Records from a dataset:
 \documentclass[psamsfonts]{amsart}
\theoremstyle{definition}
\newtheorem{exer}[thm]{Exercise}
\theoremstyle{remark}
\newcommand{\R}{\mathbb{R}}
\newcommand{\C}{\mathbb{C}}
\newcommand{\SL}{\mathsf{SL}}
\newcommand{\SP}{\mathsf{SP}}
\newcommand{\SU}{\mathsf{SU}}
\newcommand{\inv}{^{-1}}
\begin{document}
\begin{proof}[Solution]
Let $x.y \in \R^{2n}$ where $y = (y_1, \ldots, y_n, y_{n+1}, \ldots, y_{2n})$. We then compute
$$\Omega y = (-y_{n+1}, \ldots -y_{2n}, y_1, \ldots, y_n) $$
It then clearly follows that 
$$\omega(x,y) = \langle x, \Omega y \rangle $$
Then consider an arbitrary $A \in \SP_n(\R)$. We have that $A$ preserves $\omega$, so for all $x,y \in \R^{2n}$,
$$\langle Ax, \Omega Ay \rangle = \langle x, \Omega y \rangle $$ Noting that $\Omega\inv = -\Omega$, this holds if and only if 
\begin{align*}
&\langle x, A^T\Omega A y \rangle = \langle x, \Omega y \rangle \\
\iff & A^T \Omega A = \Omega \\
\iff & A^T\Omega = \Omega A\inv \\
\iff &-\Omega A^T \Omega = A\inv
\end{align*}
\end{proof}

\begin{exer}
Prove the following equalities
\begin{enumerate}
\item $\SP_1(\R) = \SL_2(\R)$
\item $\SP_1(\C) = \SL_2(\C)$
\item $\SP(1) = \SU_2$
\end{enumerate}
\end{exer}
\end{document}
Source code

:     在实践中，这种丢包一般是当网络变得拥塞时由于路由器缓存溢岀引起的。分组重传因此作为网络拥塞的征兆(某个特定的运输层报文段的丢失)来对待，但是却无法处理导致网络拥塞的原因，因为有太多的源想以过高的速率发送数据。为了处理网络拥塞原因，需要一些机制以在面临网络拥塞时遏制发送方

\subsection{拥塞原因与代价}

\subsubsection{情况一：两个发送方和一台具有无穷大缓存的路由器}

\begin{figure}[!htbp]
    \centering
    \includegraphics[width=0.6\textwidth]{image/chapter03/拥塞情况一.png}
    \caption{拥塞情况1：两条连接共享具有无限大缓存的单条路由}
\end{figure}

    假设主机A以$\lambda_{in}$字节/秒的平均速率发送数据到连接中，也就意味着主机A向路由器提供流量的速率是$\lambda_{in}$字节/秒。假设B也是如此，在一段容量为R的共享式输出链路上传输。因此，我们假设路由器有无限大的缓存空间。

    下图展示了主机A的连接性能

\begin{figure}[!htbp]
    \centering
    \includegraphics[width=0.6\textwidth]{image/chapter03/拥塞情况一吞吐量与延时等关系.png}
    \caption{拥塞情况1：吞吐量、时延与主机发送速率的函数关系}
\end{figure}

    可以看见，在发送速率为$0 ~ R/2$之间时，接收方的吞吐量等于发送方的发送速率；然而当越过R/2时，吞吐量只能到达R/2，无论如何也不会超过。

---

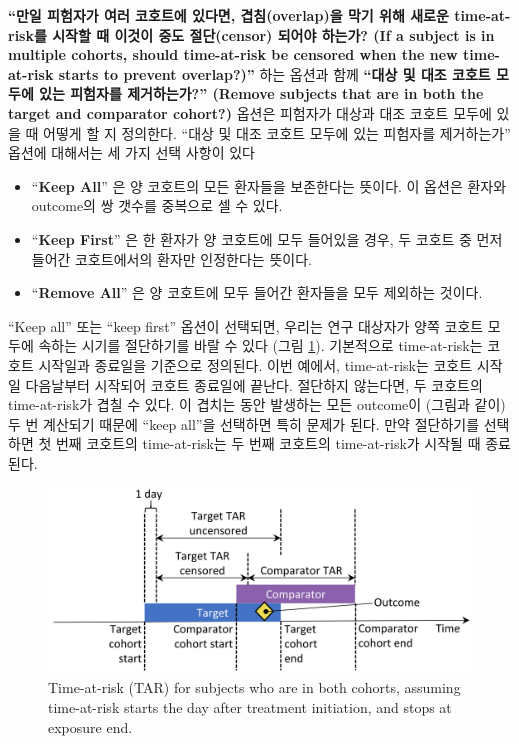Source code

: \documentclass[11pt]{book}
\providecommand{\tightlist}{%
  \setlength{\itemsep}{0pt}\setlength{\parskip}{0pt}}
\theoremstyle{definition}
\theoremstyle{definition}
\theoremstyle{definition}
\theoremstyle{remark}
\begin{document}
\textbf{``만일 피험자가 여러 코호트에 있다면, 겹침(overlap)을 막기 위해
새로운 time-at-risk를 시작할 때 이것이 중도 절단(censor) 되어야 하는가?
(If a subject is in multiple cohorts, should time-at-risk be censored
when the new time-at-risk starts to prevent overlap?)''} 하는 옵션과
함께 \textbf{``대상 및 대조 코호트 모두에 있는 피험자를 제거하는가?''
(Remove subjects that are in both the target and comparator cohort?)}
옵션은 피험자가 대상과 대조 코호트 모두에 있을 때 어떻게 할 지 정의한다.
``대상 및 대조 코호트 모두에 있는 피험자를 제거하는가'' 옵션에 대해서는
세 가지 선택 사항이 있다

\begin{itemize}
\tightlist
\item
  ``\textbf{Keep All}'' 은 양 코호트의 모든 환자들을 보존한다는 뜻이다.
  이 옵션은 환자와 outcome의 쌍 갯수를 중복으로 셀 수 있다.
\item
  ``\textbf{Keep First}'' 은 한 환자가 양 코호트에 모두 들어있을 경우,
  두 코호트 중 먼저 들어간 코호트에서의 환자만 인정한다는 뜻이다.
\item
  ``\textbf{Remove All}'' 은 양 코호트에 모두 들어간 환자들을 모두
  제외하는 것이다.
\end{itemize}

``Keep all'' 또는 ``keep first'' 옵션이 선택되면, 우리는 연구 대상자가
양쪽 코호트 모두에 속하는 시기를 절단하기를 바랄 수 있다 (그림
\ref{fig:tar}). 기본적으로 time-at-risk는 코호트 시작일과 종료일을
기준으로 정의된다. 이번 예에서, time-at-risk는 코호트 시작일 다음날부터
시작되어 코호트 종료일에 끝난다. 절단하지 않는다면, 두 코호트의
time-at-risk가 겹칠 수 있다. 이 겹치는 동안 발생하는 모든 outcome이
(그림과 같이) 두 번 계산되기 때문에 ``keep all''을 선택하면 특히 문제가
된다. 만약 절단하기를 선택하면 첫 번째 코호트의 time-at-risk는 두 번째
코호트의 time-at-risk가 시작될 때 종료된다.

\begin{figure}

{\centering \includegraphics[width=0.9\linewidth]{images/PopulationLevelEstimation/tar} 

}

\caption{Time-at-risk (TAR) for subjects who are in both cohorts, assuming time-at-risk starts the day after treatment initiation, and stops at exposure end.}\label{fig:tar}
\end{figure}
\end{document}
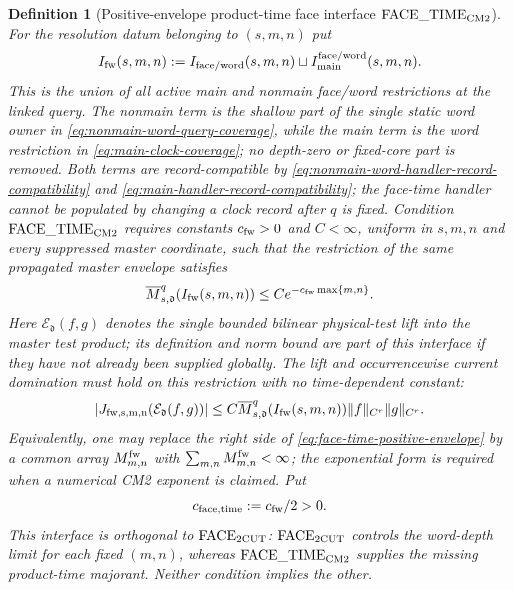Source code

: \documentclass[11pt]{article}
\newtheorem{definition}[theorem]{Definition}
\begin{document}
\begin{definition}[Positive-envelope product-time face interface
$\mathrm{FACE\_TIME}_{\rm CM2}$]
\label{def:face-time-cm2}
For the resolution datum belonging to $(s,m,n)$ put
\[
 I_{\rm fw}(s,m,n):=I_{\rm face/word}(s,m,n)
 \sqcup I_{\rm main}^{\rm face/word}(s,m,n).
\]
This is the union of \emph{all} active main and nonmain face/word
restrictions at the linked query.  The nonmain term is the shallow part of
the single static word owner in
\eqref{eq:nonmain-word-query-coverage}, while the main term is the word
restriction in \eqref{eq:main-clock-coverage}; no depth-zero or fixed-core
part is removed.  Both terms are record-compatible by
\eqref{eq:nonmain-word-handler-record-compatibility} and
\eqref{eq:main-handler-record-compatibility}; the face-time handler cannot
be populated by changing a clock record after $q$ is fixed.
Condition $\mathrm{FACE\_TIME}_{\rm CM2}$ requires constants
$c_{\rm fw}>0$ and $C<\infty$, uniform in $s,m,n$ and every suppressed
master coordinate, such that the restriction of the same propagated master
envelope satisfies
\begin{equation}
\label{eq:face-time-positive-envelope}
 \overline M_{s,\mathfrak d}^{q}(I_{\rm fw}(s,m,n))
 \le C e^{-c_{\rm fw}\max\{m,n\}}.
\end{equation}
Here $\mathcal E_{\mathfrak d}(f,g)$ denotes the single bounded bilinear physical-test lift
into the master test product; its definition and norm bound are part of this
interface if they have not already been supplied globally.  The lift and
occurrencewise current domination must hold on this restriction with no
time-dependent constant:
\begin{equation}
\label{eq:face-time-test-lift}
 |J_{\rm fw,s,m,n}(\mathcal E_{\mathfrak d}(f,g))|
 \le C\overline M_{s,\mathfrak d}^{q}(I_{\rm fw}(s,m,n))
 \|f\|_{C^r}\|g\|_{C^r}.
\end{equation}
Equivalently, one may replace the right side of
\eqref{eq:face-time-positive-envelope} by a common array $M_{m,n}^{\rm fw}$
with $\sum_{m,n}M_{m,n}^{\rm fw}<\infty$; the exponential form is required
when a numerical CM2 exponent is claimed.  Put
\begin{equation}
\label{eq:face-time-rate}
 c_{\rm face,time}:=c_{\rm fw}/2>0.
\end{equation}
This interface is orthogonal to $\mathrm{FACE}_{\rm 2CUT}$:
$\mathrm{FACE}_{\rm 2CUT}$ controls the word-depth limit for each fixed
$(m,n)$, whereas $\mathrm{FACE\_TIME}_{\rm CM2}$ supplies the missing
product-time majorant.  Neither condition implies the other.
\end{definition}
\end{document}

Task
Reproduce the lines above, beginning at the line with "into the master" and stopping after the line with "This interface is", exactly as they are.

Task answer
into the master test product; its definition and norm bound are part of this
interface if they have not already been supplied globally.  The lift and
occurrencewise current domination must hold on this restriction with no
time-dependent constant:
\begin{equation}
\label{eq:face-time-test-lift}
 |J_{\rm fw,s,m,n}(\mathcal E_{\mathfrak d}(f,g))|
 \le C\overline M_{s,\mathfrak d}^{q}(I_{\rm fw}(s,m,n))
 \|f\|_{C^r}\|g\|_{C^r}.
\end{equation}
Equivalently, one may replace the right side of
\eqref{eq:face-time-positive-envelope} by a common array $M_{m,n}^{\rm fw}$
with $\sum_{m,n}M_{m,n}^{\rm fw}<\infty$; the exponential form is required
when a numerical CM2 exponent is claimed.  Put
\begin{equation}
\label{eq:face-time-rate}
 c_{\rm face,time}:=c_{\rm fw}/2>0.
\end{equation}
This interface is orthogonal to $\mathrm{FACE}_{\rm 2CUT}$:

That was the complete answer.